====== RECORDS FOR PROCESSING ======

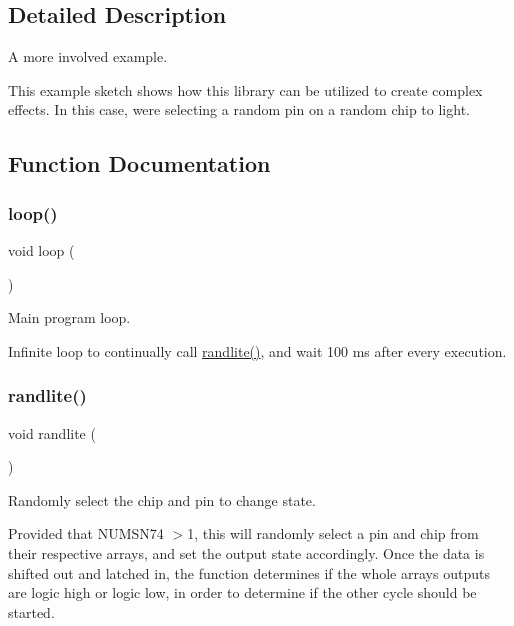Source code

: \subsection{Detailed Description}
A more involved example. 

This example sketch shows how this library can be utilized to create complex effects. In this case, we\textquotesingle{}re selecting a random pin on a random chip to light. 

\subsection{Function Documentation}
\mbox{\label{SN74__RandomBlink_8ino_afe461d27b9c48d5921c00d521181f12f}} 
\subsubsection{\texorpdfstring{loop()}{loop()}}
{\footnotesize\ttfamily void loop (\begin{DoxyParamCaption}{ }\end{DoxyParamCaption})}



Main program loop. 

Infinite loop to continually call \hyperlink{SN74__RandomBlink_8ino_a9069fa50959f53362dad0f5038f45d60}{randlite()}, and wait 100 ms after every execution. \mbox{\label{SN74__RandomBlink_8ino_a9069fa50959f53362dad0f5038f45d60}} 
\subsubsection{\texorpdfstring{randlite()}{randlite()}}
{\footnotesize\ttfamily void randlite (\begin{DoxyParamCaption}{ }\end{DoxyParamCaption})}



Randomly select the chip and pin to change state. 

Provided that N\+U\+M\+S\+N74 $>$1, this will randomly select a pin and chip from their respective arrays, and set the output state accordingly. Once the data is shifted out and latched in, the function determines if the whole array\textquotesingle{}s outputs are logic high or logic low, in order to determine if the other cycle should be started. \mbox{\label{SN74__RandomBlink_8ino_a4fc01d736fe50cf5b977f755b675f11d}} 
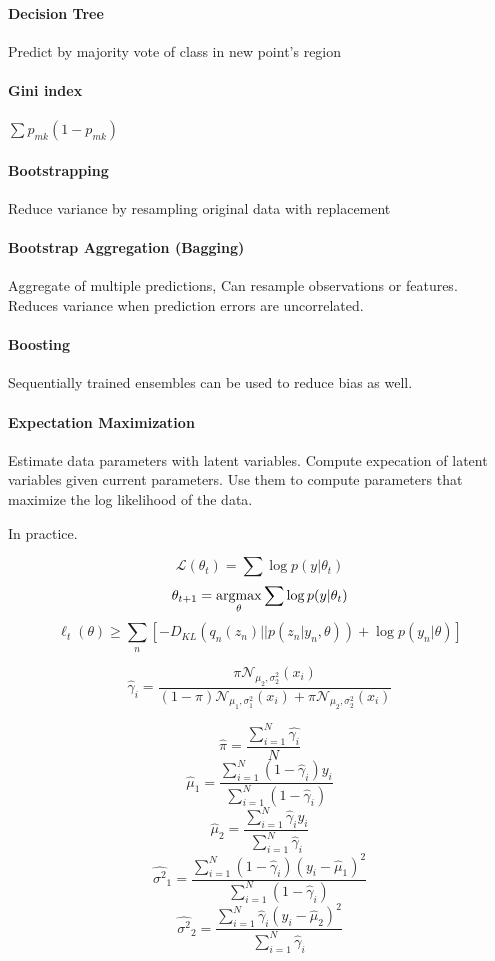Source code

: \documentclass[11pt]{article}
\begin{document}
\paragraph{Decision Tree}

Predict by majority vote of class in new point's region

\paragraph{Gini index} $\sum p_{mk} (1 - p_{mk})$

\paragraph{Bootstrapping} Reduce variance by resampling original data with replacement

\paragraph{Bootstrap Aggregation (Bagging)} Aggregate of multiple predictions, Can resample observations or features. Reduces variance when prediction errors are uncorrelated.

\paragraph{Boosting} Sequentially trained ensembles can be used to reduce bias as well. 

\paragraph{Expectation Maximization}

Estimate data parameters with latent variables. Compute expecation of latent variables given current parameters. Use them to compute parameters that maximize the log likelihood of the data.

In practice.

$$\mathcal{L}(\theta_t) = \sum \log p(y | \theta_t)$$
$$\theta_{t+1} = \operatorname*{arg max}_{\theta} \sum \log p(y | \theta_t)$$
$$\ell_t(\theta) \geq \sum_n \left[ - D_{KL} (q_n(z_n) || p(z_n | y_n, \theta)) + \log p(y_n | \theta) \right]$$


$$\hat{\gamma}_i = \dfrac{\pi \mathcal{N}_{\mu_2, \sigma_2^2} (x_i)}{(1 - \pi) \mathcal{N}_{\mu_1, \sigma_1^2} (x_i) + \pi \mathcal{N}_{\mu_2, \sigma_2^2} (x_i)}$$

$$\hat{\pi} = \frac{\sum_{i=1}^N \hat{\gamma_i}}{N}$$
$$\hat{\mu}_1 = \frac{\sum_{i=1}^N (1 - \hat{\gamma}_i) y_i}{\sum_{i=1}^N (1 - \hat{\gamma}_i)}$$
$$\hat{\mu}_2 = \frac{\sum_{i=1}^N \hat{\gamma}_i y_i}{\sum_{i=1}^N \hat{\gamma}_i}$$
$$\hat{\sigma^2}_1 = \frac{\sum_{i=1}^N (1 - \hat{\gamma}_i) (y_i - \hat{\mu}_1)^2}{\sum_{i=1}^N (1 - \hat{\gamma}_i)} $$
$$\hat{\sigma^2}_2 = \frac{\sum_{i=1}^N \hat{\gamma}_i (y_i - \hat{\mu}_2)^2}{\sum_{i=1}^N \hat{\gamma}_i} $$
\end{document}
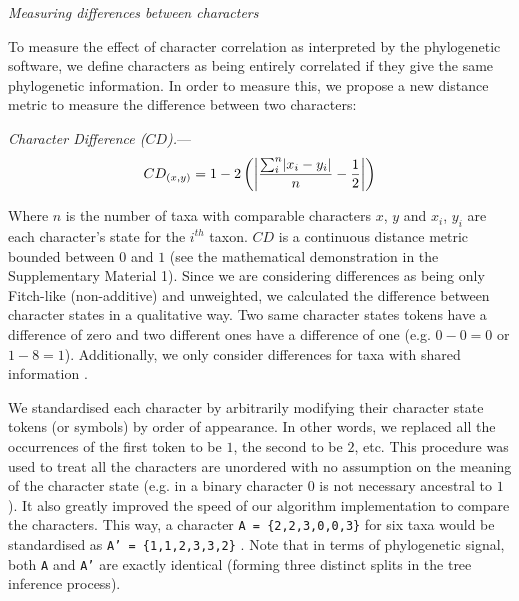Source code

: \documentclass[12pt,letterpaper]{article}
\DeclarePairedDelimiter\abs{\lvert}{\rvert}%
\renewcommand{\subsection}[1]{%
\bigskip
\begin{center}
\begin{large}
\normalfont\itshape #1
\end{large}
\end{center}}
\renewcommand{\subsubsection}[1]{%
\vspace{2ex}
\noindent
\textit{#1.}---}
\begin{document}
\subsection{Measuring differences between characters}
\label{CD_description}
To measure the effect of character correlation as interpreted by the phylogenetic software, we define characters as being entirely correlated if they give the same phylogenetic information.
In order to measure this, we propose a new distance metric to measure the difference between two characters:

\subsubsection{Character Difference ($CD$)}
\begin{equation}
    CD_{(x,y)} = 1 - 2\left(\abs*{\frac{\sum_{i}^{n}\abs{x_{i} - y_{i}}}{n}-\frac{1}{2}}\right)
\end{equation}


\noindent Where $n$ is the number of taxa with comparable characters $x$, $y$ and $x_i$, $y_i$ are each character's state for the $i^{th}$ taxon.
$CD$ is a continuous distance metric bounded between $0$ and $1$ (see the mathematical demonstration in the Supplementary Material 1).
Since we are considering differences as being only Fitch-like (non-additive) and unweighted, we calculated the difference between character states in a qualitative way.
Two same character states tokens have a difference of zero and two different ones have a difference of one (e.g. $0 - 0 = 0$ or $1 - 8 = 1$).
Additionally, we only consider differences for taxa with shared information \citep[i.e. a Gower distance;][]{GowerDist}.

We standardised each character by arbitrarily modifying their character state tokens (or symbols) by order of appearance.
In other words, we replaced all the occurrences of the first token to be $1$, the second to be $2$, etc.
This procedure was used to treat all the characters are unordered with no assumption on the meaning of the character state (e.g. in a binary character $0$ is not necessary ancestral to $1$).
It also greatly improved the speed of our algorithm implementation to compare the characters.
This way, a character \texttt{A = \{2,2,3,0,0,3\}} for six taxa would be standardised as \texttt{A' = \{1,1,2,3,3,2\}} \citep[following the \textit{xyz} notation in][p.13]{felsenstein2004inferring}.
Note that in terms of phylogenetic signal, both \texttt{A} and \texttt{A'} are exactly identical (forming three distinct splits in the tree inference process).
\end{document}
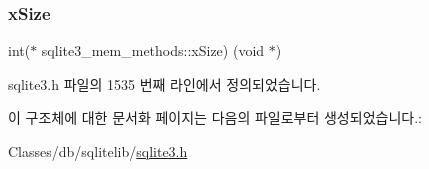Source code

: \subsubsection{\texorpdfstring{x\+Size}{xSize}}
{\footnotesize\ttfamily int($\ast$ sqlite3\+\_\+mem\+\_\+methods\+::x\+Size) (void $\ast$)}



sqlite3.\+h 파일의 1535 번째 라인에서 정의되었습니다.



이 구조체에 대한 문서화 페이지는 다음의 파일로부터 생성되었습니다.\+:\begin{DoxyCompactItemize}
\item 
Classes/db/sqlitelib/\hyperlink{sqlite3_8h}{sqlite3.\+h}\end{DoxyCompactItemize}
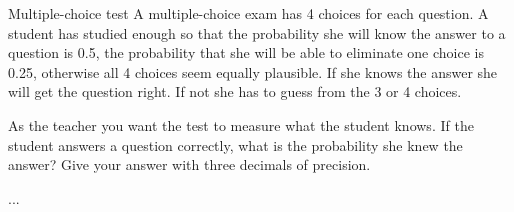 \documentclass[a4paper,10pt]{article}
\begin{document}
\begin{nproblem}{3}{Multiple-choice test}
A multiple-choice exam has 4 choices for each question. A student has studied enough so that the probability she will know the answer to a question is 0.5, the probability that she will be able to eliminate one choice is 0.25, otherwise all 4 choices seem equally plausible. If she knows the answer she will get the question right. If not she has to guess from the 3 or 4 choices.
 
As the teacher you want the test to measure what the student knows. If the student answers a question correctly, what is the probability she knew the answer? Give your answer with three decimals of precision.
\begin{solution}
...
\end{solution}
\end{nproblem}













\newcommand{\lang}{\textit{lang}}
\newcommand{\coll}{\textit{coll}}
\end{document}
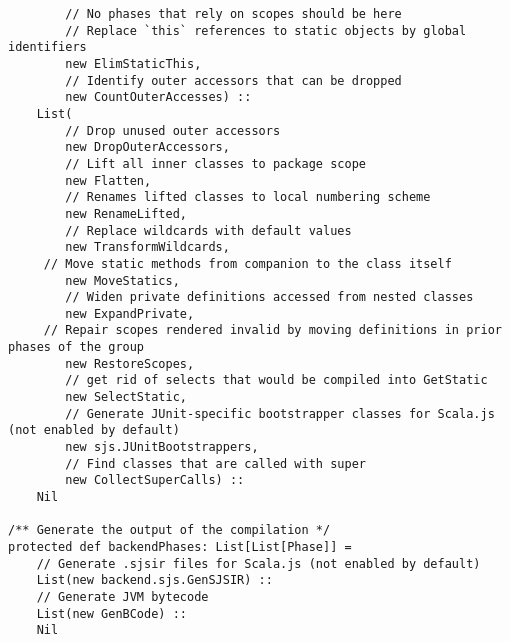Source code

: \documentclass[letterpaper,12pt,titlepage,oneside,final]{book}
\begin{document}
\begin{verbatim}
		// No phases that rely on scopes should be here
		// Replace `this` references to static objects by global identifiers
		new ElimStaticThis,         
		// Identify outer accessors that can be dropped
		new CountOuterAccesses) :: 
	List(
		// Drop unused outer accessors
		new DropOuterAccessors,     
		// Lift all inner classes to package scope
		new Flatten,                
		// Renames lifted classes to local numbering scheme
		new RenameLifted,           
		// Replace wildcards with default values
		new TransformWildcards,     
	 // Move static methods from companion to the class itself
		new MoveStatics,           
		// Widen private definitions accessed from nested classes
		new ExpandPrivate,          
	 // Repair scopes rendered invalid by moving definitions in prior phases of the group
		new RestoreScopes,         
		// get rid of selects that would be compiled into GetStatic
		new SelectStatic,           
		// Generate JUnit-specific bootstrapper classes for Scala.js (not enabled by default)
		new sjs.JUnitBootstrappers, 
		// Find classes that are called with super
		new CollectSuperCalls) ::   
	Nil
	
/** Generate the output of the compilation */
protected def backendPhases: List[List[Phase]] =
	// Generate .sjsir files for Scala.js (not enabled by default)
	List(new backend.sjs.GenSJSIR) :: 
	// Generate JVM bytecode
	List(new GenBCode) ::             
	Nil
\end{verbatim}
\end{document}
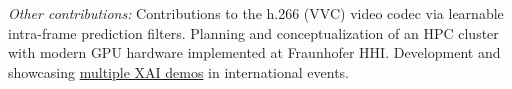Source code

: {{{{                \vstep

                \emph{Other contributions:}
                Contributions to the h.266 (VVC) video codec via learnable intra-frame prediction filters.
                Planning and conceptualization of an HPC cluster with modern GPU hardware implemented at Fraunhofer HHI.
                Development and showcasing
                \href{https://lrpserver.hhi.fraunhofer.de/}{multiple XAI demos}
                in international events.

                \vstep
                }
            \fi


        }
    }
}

======

### PROBLEM STATEMENT
How many lines of these entries contain "textit"? Answer with the number and nothing else.

### EXERCISE ANSWER
4